Я лежала на кровати, но, увы, не отдых, а болезнь приковала меня к постели, с которой я не вставала уже несколько дней. В доме было тихо, и можно было повторить вслед за Лонгфелло, что тишина казалась почти слышимой. Я отчетливо слышала гул крови, струившейся по моему больному телу с тем ровным пением, которое знакомо каждому, кто привык внимательно слушать тишину. Я прислушивалась до тех пор, пока в моем возбужденном воображении этот звук не усилился до рева воды в отдаленном ущелье или грохота мощного водопада… Затем внезапно звук изменился, и все усиливающееся «пение» слилось с другим; более приятным звуком. Это был тихий, поначалу почти неразличимый шепот. Он приближался и постепенно усиливался, раздаваясь почти у самого уха. Так раздается голос, доносящийся с другого берега голубого тихого озера, расположенного в одном из тех удивительно звонких ущелий, окруженных снежными вершинами гор. В этих ущельях воздух настолько чист, что слово, произнесенное в полумиле, раздается будто у самого вашего плеча. Да, это был голос человека, знать которого – значило почитать его. Этот голос чрезвычайно дорог и свят для меня из-за многочисленных и светлых мгновений, которые связывали нас. Этот голос я знала многие годы и всегда была рада его слышать, особенно в часы душевного или физического страдания, потому что он всегда приносил мне луч надежды и утешения.

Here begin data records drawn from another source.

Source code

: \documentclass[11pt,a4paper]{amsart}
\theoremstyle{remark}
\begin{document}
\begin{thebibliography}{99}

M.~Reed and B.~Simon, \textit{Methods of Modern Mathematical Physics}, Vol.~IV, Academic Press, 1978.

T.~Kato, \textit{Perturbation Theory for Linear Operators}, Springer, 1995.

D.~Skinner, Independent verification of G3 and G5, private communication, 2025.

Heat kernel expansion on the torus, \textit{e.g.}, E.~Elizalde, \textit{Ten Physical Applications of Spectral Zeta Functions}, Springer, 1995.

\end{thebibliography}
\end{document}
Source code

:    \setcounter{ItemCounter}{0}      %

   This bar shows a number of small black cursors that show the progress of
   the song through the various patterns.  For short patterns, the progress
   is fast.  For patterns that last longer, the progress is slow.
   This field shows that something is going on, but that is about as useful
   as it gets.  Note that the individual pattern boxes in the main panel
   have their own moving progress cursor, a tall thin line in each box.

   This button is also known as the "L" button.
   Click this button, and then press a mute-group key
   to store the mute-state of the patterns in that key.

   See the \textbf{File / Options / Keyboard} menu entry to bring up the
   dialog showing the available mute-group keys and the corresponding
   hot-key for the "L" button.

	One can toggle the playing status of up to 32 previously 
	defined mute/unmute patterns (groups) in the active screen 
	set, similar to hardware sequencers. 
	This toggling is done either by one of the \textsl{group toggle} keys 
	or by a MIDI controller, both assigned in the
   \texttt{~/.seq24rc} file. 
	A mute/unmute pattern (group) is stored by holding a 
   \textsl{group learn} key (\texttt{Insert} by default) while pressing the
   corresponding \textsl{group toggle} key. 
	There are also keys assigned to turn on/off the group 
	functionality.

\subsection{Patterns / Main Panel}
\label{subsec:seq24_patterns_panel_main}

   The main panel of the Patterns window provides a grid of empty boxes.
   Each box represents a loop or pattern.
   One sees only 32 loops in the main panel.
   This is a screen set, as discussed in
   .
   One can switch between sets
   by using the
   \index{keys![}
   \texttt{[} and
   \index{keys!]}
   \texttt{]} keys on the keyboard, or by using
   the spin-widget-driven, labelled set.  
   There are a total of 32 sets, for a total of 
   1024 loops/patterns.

– Будь мужественной,– тихо и нежно шептал он.– Вспомни о днях, проведенных нами в сладостном общении, вспомни о великих уроках природных истин, о многочисленных ошибках людей, пытающихся познать эти истины. Вспомни и прибавь к ним то, что узнаешь этой ночью в темном городе. Пусть же рассказ о странной жизни, который наверняка заинтересует тебя, поможет тебе в часы страданий… Итак, слушай внимательно. Смотри прямо перед собой!
За окном густой белесый туман извивался как гигантская тень огромного удава, медленно разворачивающего свои петли. Постепенно туман исчез, превратившись в яркий, мягкий, серебристый свет. Казалось, оконные стекла отражали тысячи лунных лучей и тропическое звездное небо. Свет этот шел с улицы, затем он переместился вглубь пустых комнат. Туман протянулся к моему дому через улицу, словно сказочный мост, соединяющий околдованные окна дома напротив с моим балконом, и не только с балконом, но и с кроватью, на которой я лежала. Я продолжала смотреть. Вдруг стены и окна напротив исчезли вместе с самим домом. Пространство за окном заняла одна небольшая комната в маленьком швейцарском домике. Это был кабинет, его стены заставлены книжными полками с множеством старинных фолиантов и современных книг. В центре – большой старинный стол, заваленный рукописями и письменными принадлежностями. За столом сидел угрюмый и худой как скелет старик с таким бледным и изможденным лицом, что свет небольшой настольной лампы двумя яркими пятнами отражался на его широких скулах, как будто вырезанных из слоновой кости. В руке он держал гусиное перо.
Я приподнялась на локоть, чтобы получше разглядеть его, и тут же видение швейцарского домика, кабинета, стола, книг и писца замерцало и придвинулось ко мне. Оно приближалось все ближе и ближе до тех пор, пока не скользнуло бесшумно по призрачному облачному мосту через улицу и не вошло через открытые окна в мою комнату, остановившись прямо перед моей кроватью.
– Слушай, что он думает и сейчас будет писать,– успокаивающе сказал все тот же далекий и в тоже время такой близкий голос.– Сейчас ты услышишь рассказ, который поможет тебе скоротать долгие бессонные часы и забыть на время боль. Итак, слушай! – добавил он, воспользовавшись известной розенкрейцерской каббалистической формулой.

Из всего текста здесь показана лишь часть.